The leaders of North and South Korea have agreed to work to rid the peninsula of nuclear weapons, after holding a historic summit. The announcement was made by the North's Kim Jong-un and Moon Jae-in of South Korea after talks at the border.


Kim Jong-un to meet Moon Jae-in at Korean border for summit

Kim Jong-un is set to become the first North Korean leader to enter South Korea since the end of the Korean War in 1953, as he prepares to cross the border this morning. South Korea said President Moon Jae-in would personally meet Mr Kim at the border. Both men are on their way to the summit venue in the demilitarised zone. The historic meeting will focus on the North's recent indications it could be willing to give up its nuclear weapons.

South Korea announces Inter-Korean Summit schedule

South Korea's Presidential Office has announced the detailed schedule for tomorrow's Inter-Korean Summit.
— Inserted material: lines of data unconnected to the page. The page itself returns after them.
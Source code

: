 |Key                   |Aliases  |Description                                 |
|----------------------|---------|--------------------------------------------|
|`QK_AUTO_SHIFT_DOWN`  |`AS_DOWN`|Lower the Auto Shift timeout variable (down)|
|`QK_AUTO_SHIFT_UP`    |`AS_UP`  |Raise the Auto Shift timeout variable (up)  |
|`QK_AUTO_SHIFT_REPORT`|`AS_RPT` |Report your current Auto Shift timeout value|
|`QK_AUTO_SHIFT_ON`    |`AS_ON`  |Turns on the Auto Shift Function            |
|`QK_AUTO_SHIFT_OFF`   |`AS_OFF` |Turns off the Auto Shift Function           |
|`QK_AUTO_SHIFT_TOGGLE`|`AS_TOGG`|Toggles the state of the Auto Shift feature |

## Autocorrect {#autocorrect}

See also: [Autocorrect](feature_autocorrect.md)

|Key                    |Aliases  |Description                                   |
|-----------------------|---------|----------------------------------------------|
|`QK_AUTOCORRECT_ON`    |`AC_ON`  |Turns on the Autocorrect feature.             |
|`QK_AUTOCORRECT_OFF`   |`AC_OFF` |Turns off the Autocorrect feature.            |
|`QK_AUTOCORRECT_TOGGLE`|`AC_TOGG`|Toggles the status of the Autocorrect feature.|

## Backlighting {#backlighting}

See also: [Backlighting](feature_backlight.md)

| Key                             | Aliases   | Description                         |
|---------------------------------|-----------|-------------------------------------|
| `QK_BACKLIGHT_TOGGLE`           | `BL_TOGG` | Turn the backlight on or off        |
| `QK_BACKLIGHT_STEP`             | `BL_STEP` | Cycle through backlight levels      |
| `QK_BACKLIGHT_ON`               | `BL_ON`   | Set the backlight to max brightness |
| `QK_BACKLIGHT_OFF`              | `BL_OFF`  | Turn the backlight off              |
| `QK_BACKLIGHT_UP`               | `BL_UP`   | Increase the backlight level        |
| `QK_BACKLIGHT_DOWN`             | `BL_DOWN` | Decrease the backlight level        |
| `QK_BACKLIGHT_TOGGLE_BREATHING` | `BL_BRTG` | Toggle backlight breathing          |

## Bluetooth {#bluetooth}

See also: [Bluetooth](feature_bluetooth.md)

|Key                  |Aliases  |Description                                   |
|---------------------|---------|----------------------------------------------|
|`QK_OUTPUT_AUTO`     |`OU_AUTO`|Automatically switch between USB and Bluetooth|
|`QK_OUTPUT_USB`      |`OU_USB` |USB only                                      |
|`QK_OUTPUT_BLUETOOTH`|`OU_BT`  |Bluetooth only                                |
It says, at 9:30 AM local time, North Korean leader: Kim Jong Un will cross the military demarcation line on foot, where he will be greeted by South Korean President: Moon Jae-in. Kim will be the first North Korean leader to cross the demarcation line. At around 9:40 AM, a Welcome Ceremony will be held in a square between the Freedom House and the Peace House, on the South Korean side. The two leaders will then move to the Peace House, where they will hold talks from 10:30 AM onwards.
They are scheduled to sign a written agreement after their talks.

Macron attacks nationalism in speech to US Congress

French President Emmanuel Macron has used his speech to the joint houses of the US Congress to denounce nationalism and isolationism. Mr Macron said such policies were a threat to global prosperity. The speech was widely interpreted as a thinly veiled attack on President Donald Trump's America First agenda. Mr Macron also raised differences on global trade, Iran and the environment, seemingly in contrast to the warm bonhomie of his visit so far. The French president was given a three-minute standing ovation as he took his place in the chamber for his speech.

US and France hint at new Iran nuclear deal.

US President Donald Trump and his French counterpart Emmanuel Macron have suggested there could be a new agreement on Iran's nuclear programme. After talks in the US, Mr Trump, who is sceptical of an accord that was struck in 2015, spoke about "doing a much bigger, maybe, deal". Mr Macron said a new pact must cover Iran's ballistic missile programme and its role in the Middle East. Iran warned of "severe consequences" if the US withdraws from the deal.

Iran warns Trump, it might withdraw from 'Non-Proliferation Treaty'

A senior Iranian official said today, Tehran might quit a treaty designed to stop the spread of nuclear weapons, if US President Donald Trump scraps the nuclear accord Iran signed with world powers in 2015. The treaty Iran refers to is the Nuclear Non-Proliferation Treaty. Trump has said, unless European allies 'fix by May 12th', what he has called “terrible flaws” in the 2015 accord, he will reinstate US economic sanctions on Iran, which would be a severe blow to the pact. The other powers that signed it - Russia, China, Germany, Britain and France - have all said they want to preserve the agreement. In a news conference broadcast on state television, the secretary of Iran’s Supreme National Security Council said, Iran was ready for some “surprising actions”, if the nuclear deal was scrapped.